Quick Trip, the gas station that's popping up everywhere on the map like dandelions on a lawn has again begun the transformation of another familiar Green Bay corner in the inner city. West Walnut Street and Maple street will be the site of the newest Quick Trip in town. To my recollection at least three other Quick Trips have been built this summer suggesting that the owners of the chain plan to dominate the Green Bay gas station market. Only Grand Central Station seems to be the only other competitor on the horizon for shear total of stations in the Green Bay gasoline market.

Under closer examination however it seems that Quick Trip,  a grocer want to be, seems to put more effort into selling cheap produce while overcharging for soda and candy and chips only to all but ignore gas sales.
Upon a recent visit to one store on the east side of Green Bay on the corner of East Mason and Huron St. I found I was unable to get to one of the 10 gas pumps to refuel due to people shopping for cheap bananas inside the store. I was just about to pull out and look for a Grand Central Station when someone jumped in their vehicle and vacated a pump with a small bag of grocery's in tow. While they do offer the hook of cheap bananas or doughnuts often they lack in many other areas that more customer friendly facilities like Grand Central Station or privately owned stations do like free air or vacuums.  Paying before pumping is also a frequent demand at Q.T.'s where you may find that at other stations it usually is between the hours of 10 PM and 6 AM, not all day like at the Trip where it seems purchasing fuel from their pumps is for them, an inconvenience.

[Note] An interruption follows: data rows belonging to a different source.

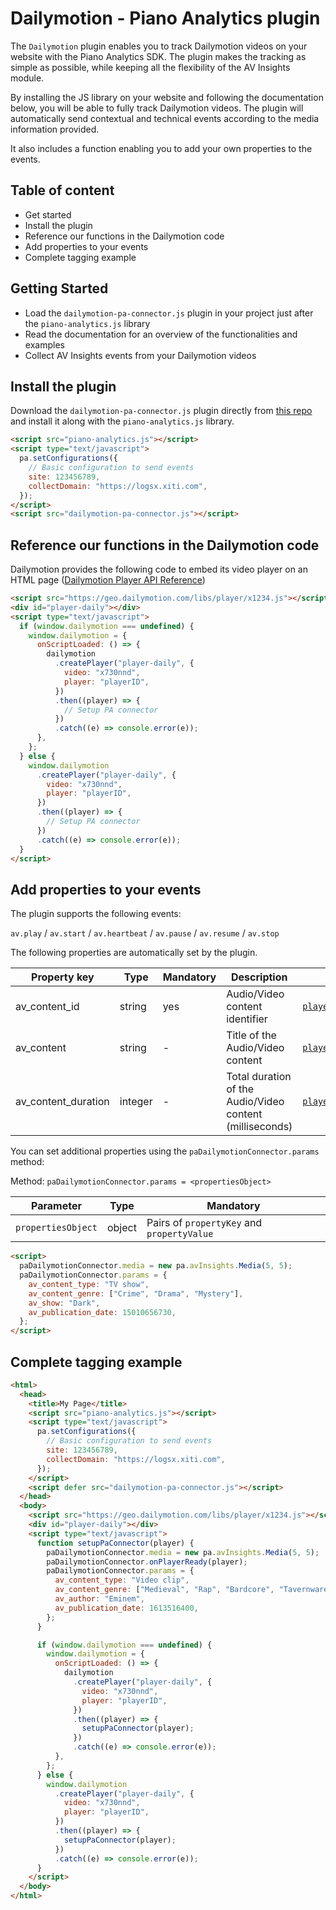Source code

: # Dailymotion - Piano Analytics plugin

The `Dailymotion` plugin enables you to track Dailymotion videos on your website with the Piano Analytics SDK. The plugin makes the tracking as simple as possible, while keeping all the flexibility of the AV Insights module.

By installing the JS library on your website and following the documentation below, you will be able to fully track Dailymotion videos. The plugin will automatically send contextual and technical events according to the media information provided.

It also includes a function enabling you to add your own properties to the events.

## Table of content

- Get started
- Install the plugin
- Reference our functions in the Dailymotion code
- Add properties to your events
- Complete tagging example

## Getting Started

- Load the `dailymotion-pa-connector.js` plugin in your project just after the `piano-analytics.js` library
- Read the documentation for an overview of the functionalities and examples
- Collect AV Insights events from your Dailymotion videos

## Install the plugin

Download the `dailymotion-pa-connector.js` plugin directly from [this repo](dailymotion-pa-connector.js) and install it along with the `piano-analytics.js` library.

```html
<script src="piano-analytics.js"></script>
<script type="text/javascript">
  pa.setConfigurations({
    // Basic configuration to send events
    site: 123456789,
    collectDomain: "https://logsx.xiti.com",
  });
</script>
<script src="dailymotion-pa-connector.js"></script>
```

## Reference our functions in the Dailymotion code

Dailymotion provides the following code to embed its video player on an HTML page ([Dailymotion Player API Reference](https://developers.dailymotion.com/player/))

```html
<script src="https://geo.dailymotion.com/libs/player/x1234.js"></script>
<div id="player-daily"></div>
<script type="text/javascript">
  if (window.dailymotion === undefined) {
    window.dailymotion = {
      onScriptLoaded: () => {
        dailymotion
          .createPlayer("player-daily", {
            video: "x730nnd",
            player: "playerID",
          })
          .then((player) => {
            // Setup PA connector
          })
          .catch((e) => console.error(e));
      },
    };
  } else {
    window.dailymotion
      .createPlayer("player-daily", {
        video: "x730nnd",
        player: "playerID",
      })
      .then((player) => {
        // Setup PA connector
      })
      .catch((e) => console.error(e));
  }
</script>
```

## Add properties to your events

The plugin supports the following events:

`av.play` / `av.start` / `av.heartbeat` / `av.pause` / `av.resume` / `av.stop `

The following properties are automatically set by the plugin.

| Property key        | Type    | Mandatory | Description                                              | Source                                                                          |
| ------------------- | ------- | --------- | -------------------------------------------------------- | ------------------------------------------------------------------------------- |
| av_content_id       | string  | yes       | Audio/Video content identifier                           | [`playerState.videoId`](https://developers.dailymotion.com/player/#state)       |
| av_content          | string  | -         | Title of the Audio/Video content                         | [`playerState.videoTitle`](https://developers.dailymotion.com/player/#state)    |
| av_content_duration | integer | -         | Total duration of the Audio/Video content (milliseconds) | [`playerState.videoDuration`](https://developers.dailymotion.com/player/#state) |

You can set additional properties using the `paDailymotionConnector.params` method:

Method: `paDailymotionConnector.params = <propertiesObject>`

| Parameter          | Type   | Mandatory                                  |
| ------------------ | ------ | ------------------------------------------ |
| `propertiesObject` | object | Pairs of `propertyKey` and `propertyValue` |

```html
<script>
  paDailymotionConnector.media = new pa.avInsights.Media(5, 5);
  paDailymotionConnector.params = {
    av_content_type: "TV show",
    av_content_genre: ["Crime", "Drama", "Mystery"],
    av_show: "Dark",
    av_publication_date: 15010656730,
  };
</script>
```

## Complete tagging example

```html
<html>
  <head>
    <title>My Page</title>
    <script src="piano-analytics.js"></script>
    <script type="text/javascript">
      pa.setConfigurations({
        // Basic configuration to send events
        site: 123456789,
        collectDomain: "https://logsx.xiti.com",
      });
    </script>
    <script defer src="dailymotion-pa-connector.js"></script>
  </head>
  <body>
    <script src="https://geo.dailymotion.com/libs/player/x1234.js"></script>
    <div id="player-daily"></div>
    <script type="text/javascript">
      function setupPaConnector(player) {
        paDailymotionConnector.media = new pa.avInsights.Media(5, 5);
        paDailymotionConnector.onPlayerReady(player);
        paDailymotionConnector.params = {
          av_content_type: "Video clip",
          av_content_genre: ["Medieval", "Rap", "Bardcore", "Tavernware"],
          av_author: "Eminem",
          av_publication_date: 1613516400,
        };
      }

      if (window.dailymotion === undefined) {
        window.dailymotion = {
          onScriptLoaded: () => {
            dailymotion
              .createPlayer("player-daily", {
                video: "x730nnd",
                player: "playerID",
              })
              .then((player) => {
                setupPaConnector(player);
              })
              .catch((e) => console.error(e));
          },
        };
      } else {
        window.dailymotion
          .createPlayer("player-daily", {
            video: "x730nnd",
            player: "playerID",
          })
          .then((player) => {
            setupPaConnector(player);
          })
          .catch((e) => console.error(e));
      }
    </script>
  </body>
</html>
```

I don't know why they don't just open a grocery store anyway and get it over with and forget about the gas station and car wash and let that for the professionals.

While the gas station on that corner wasn't always a Shell it was always a popular spot for gas sales for those who worked or went to school in the neighborhood. NWTI was located only two blocks from the corner and I remember a time when all of Maple St. and Chestnut St. were parked solid with students attending classes at NWTI. Students and faculty would frequently wheel into the station which was a Phillips 66 back then to refuel. Residents of the multiple apartments in the surrounding blocks would visit the Maytag Laundromat and many times people had to wait for machines because they were all busy. The Neighborhood was a lot busier back then with the West Theater still running and Dehn's Ice Cream on the corner of Walnut and Chestnut Street where students could often be found having lunch or even breakfast. No less than three auto parts stores populated Broadway St. on either side of Walnut with Crosby "Heavy Duty" wrecker service on the corner. Throw in another crowd of people from Northwest Engineering, the construction crane builder down the street one block, and the downtown west side was a busy place. Of course between the auto parts stores and other business's plenty of taverns occupied other buildings offering those with time on their hands a way to relax and escape the days problems.